■ RECORDS SHOWN:
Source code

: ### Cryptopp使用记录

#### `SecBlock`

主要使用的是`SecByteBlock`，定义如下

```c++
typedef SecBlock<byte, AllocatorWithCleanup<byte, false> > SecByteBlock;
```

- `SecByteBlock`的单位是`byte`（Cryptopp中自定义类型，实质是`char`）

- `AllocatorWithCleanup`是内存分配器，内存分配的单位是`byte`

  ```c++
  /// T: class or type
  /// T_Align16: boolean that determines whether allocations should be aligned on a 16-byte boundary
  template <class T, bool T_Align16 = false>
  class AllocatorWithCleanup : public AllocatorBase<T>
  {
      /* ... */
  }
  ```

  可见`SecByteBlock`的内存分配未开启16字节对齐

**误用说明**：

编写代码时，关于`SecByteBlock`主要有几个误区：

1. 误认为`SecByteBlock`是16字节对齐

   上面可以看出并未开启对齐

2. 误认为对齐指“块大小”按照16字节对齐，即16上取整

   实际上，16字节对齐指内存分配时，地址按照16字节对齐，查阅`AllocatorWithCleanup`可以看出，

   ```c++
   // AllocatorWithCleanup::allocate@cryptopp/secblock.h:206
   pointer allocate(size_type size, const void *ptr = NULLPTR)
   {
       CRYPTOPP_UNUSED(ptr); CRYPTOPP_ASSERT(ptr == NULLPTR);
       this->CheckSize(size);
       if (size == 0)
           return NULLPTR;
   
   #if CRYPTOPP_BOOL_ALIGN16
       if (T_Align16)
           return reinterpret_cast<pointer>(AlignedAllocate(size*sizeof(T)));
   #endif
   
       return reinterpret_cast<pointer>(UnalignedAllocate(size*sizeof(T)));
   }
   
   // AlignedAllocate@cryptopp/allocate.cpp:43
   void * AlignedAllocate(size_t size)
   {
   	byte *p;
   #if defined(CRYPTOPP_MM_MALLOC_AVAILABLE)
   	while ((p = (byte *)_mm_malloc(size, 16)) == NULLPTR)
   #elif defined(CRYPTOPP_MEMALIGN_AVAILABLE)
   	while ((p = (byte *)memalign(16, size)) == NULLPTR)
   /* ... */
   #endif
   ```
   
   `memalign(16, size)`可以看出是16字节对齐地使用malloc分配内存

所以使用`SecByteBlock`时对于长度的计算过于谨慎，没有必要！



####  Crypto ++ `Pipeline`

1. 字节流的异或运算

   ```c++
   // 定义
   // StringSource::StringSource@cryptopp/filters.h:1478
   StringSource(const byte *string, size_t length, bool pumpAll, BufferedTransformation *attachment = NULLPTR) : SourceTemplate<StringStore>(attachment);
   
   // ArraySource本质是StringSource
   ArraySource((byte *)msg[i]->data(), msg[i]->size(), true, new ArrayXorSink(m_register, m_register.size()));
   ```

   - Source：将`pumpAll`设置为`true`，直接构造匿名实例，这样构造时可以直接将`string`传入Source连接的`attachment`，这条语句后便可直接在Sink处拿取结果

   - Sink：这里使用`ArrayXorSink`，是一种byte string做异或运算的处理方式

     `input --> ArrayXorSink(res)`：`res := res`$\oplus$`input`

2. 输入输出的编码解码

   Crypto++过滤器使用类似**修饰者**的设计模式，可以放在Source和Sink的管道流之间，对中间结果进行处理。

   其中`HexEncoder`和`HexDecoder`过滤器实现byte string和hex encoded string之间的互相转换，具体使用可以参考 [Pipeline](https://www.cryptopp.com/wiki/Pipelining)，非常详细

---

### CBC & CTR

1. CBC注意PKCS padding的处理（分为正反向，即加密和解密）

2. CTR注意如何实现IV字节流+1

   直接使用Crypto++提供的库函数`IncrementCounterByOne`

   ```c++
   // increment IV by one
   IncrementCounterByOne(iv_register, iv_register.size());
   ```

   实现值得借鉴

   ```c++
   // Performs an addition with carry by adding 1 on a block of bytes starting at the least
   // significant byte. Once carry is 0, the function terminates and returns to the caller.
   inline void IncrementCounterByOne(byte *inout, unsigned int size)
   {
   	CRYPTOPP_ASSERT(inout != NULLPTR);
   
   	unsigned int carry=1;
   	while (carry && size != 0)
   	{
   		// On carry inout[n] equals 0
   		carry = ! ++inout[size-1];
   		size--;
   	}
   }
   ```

■ TASK DETAILS: State only the number of lines in these entries that contain "SecByteBlock".

■ WRITTEN RESPONSE: 7